**Assignment**: In the records below, find every line that contains "frame" and list it.

━━━ Records for this task ━━━

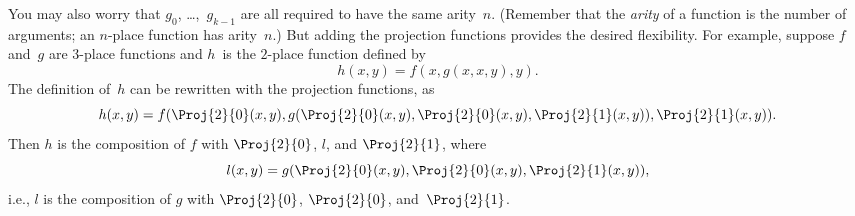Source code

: \documentclass[../../../include/open-logic-section]{subfiles}
\begin{document}
You may also worry that $g_0$, \dots,~$g_{k-1}$ are all required
to have the same arity~$n$. (Remember that the \emph{arity} of a
function is the number of arguments; an $n$-place function has
arity~$n$.) But adding the projection functions provides the desired
flexibility. For example, suppose $f$ and~$g$ are $3$-place functions
and $h$~is the $2$-place function defined by
\[
h(x,y) = f(x,g(x,x,y),y).
\]
The definition of~$h$ can be rewritten with the projection
functions, as
\[
h(x,y) = f(\Proj{2}{0}(x,y), g(\Proj{2}{0}(x,y), \Proj{2}{0}(x,y),
\Proj{2}{1}(x,y)), \Proj{2}{1}(x,y)).
\]
Then $h$ is the composition of $f$ with $\Proj{2}{0}$, $l$, and
$\Proj{2}{1}$, where
\[
l(x,y) = g(\Proj{2}{0}(x,y),\Proj{2}{0}(x,y),\Proj{2}{1}(x,y)),
\]
i.e., $l$ is the composition of $g$ with $\Proj{2}{0}$, $\Proj{2}{0}$,
and~$\Proj{2}{1}$.
\end{document}
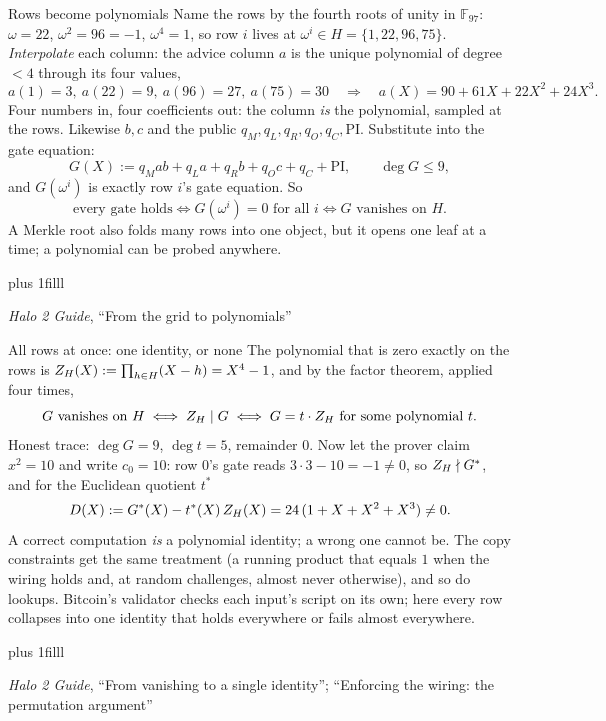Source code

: \documentclass[aspectratio=169,11pt]{beamer}
\newcommand{\F}{\mathbb{F}}
\newcommand{\src}[1]{\par\vskip0pt plus 1filll
  {\fontsize{6}{7.2}\selectfont\color{arbdim}\raggedright #1\par}}
\begin{document}
\begin{frame}{Rows become polynomials}
Name the rows by the fourth roots of unity in $\F_{97}$: $\omega = 22$,
$\omega^2 = 96 = -1$, $\omega^4 = 1$, so row $i$ lives at
$\omega^i \in H = \{1, 22, 96, 75\}$.
\emph{Interpolate} each column: the advice column $a$ is the unique
polynomial of degree $< 4$ through its four values,
\[
a(1) = 3,\ a(22) = 9,\ a(96) = 27,\ a(75) = 30
\quad\Longrightarrow\quad
a(X) = 90 + 61X + 22X^2 + 24X^3 .
\]
Four numbers in, four coefficients out: the column \emph{is} the
polynomial, sampled at the rows. Likewise $b, c$ and the public
$q_M, q_L, q_R, q_O, q_C, \mathrm{PI}$. Substitute into the gate
equation:
\[
G(X) := q_M a b + q_L a + q_R b + q_O c + q_C + \mathrm{PI},
\qquad \deg G \le 9,
\]
and $G(\omega^i)$ is exactly row $i$'s gate equation. So
\[
\text{every gate holds} \iff G(\omega^i) = 0 \text{ for all } i
\iff G \text{ vanishes on } H.
\]
A Merkle root also folds many rows into one object, but it opens one
leaf at a time; a polynomial can be probed anywhere.
\src{\emph{Halo 2 Guide}, ``From the grid to polynomials''}
\end{frame}

\begin{frame}{All rows at once: one identity, or none}
The polynomial that is zero exactly on the rows is $\GZH(X) :=
\prod_{h \in H}(X - h) = X^4 - 1$, and by the factor theorem, applied
four times,
\[
G \text{ vanishes on } H
\iff \GZH \mid G
\iff G = t \cdot \GZH \text{ for some polynomial } t .
\]
Honest trace: $\deg G = 9$, $\deg t = 5$, remainder $0$. Now let the
prover claim $x^2 = 10$ and write $c_0 = 10$: row $0$'s gate reads
$3 \cdot 3 - 10 = -1 \neq 0$, so $\GZH \nmid G^{*}$, and for the
Euclidean quotient $t^{*}$
\[
D(X) := G^{*}(X) - t^{*}(X)\, \GZH(X) = 24\,(1 + X + X^2 + X^3) \neq 0 .
\]
A correct computation \emph{is} a polynomial identity; a wrong one
cannot be. The copy constraints get the same treatment (a running
product that equals $1$ when the wiring holds and, at random challenges,
almost never otherwise), and so do lookups.
Bitcoin's validator checks each input's script on its own; here every
row collapses into one identity that holds everywhere or fails almost
everywhere.
\src{\emph{Halo 2 Guide}, ``From vanishing to a single identity'';
``Enforcing the wiring: the permutation argument''}
\end{frame}
\end{document}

━━━

**Solution for this task**:
\begin{frame}{Rows become polynomials}
\end{frame}
\begin{frame}{All rows at once: one identity, or none}
\end{frame}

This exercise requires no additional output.